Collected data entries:
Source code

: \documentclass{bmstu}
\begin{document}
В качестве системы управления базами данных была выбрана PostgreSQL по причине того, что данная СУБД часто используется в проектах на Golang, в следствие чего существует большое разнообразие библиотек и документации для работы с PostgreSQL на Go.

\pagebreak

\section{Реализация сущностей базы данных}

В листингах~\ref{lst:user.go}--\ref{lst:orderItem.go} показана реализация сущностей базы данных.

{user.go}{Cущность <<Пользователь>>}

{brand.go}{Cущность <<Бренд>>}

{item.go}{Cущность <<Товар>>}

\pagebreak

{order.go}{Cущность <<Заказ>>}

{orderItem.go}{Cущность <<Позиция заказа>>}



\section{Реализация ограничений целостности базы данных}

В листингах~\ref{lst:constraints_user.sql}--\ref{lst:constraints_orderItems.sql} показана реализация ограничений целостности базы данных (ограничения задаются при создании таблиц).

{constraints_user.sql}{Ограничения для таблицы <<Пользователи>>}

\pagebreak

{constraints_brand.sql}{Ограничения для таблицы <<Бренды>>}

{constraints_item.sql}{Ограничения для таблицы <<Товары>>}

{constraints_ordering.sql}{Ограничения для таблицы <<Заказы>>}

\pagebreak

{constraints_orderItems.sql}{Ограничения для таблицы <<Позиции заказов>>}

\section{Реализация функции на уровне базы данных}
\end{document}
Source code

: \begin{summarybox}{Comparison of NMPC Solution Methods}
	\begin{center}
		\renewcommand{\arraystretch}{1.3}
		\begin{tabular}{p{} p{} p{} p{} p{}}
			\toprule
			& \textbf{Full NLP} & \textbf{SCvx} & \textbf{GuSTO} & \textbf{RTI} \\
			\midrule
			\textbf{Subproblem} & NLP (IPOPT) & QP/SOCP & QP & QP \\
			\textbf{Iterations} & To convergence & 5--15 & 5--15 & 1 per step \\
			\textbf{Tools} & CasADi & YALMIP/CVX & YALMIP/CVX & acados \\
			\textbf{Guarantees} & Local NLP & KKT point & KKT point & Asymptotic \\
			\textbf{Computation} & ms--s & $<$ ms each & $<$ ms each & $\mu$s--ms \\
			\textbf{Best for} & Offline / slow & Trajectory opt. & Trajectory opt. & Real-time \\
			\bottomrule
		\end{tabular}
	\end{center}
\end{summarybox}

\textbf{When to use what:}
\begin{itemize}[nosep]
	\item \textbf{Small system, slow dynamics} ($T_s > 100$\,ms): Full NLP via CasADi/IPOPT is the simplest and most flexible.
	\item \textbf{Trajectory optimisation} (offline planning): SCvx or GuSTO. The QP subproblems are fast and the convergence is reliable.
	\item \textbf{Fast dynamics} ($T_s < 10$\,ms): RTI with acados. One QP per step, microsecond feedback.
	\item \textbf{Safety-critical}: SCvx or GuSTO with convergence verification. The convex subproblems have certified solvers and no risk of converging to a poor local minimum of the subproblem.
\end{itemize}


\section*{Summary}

What is needed: Line by line, retype all of the entries.

Answer to this exercise:
Source code

: \documentclass{bmstu}
\begin{document}
В качестве системы управления базами данных была выбрана PostgreSQL по причине того, что данная СУБД часто используется в проектах на Golang, в следствие чего существует большое разнообразие библиотек и документации для работы с PostgreSQL на Go.

\pagebreak

\section{Реализация сущностей базы данных}

В листингах~\ref{lst:user.go}--\ref{lst:orderItem.go} показана реализация сущностей базы данных.

{user.go}{Cущность <<Пользователь>>}

{brand.go}{Cущность <<Бренд>>}

{item.go}{Cущность <<Товар>>}

\pagebreak

{order.go}{Cущность <<Заказ>>}

{orderItem.go}{Cущность <<Позиция заказа>>}



\section{Реализация ограничений целостности базы данных}

В листингах~\ref{lst:constraints_user.sql}--\ref{lst:constraints_orderItems.sql} показана реализация ограничений целостности базы данных (ограничения задаются при создании таблиц).

{constraints_user.sql}{Ограничения для таблицы <<Пользователи>>}

\pagebreak

{constraints_brand.sql}{Ограничения для таблицы <<Бренды>>}

{constraints_item.sql}{Ограничения для таблицы <<Товары>>}

{constraints_ordering.sql}{Ограничения для таблицы <<Заказы>>}

\pagebreak

{constraints_orderItems.sql}{Ограничения для таблицы <<Позиции заказов>>}

\section{Реализация функции на уровне базы данных}
\end{document}
Source code

: \begin{summarybox}{Comparison of NMPC Solution Methods}
	\begin{center}
		\renewcommand{\arraystretch}{1.3}
		\begin{tabular}{p{} p{} p{} p{} p{}}
			\toprule
			& \textbf{Full NLP} & \textbf{SCvx} & \textbf{GuSTO} & \textbf{RTI} \\
			\midrule
			\textbf{Subproblem} & NLP (IPOPT) & QP/SOCP & QP & QP \\
			\textbf{Iterations} & To convergence & 5--15 & 5--15 & 1 per step \\
			\textbf{Tools} & CasADi & YALMIP/CVX & YALMIP/CVX & acados \\
			\textbf{Guarantees} & Local NLP & KKT point & KKT point & Asymptotic \\
			\textbf{Computation} & ms--s & $<$ ms each & $<$ ms each & $\mu$s--ms \\
			\textbf{Best for} & Offline / slow & Trajectory opt. & Trajectory opt. & Real-time \\
			\bottomrule
		\end{tabular}
	\end{center}
\end{summarybox}

\textbf{When to use what:}
\begin{itemize}[nosep]
	\item \textbf{Small system, slow dynamics} ($T_s > 100$\,ms): Full NLP via CasADi/IPOPT is the simplest and most flexible.
	\item \textbf{Trajectory optimisation} (offline planning): SCvx or GuSTO. The QP subproblems are fast and the convergence is reliable.
	\item \textbf{Fast dynamics} ($T_s < 10$\,ms): RTI with acados. One QP per step, microsecond feedback.
	\item \textbf{Safety-critical}: SCvx or GuSTO with convergence verification. The convex subproblems have certified solvers and no risk of converging to a poor local minimum of the subproblem.
\end{itemize}


\section*{Summary}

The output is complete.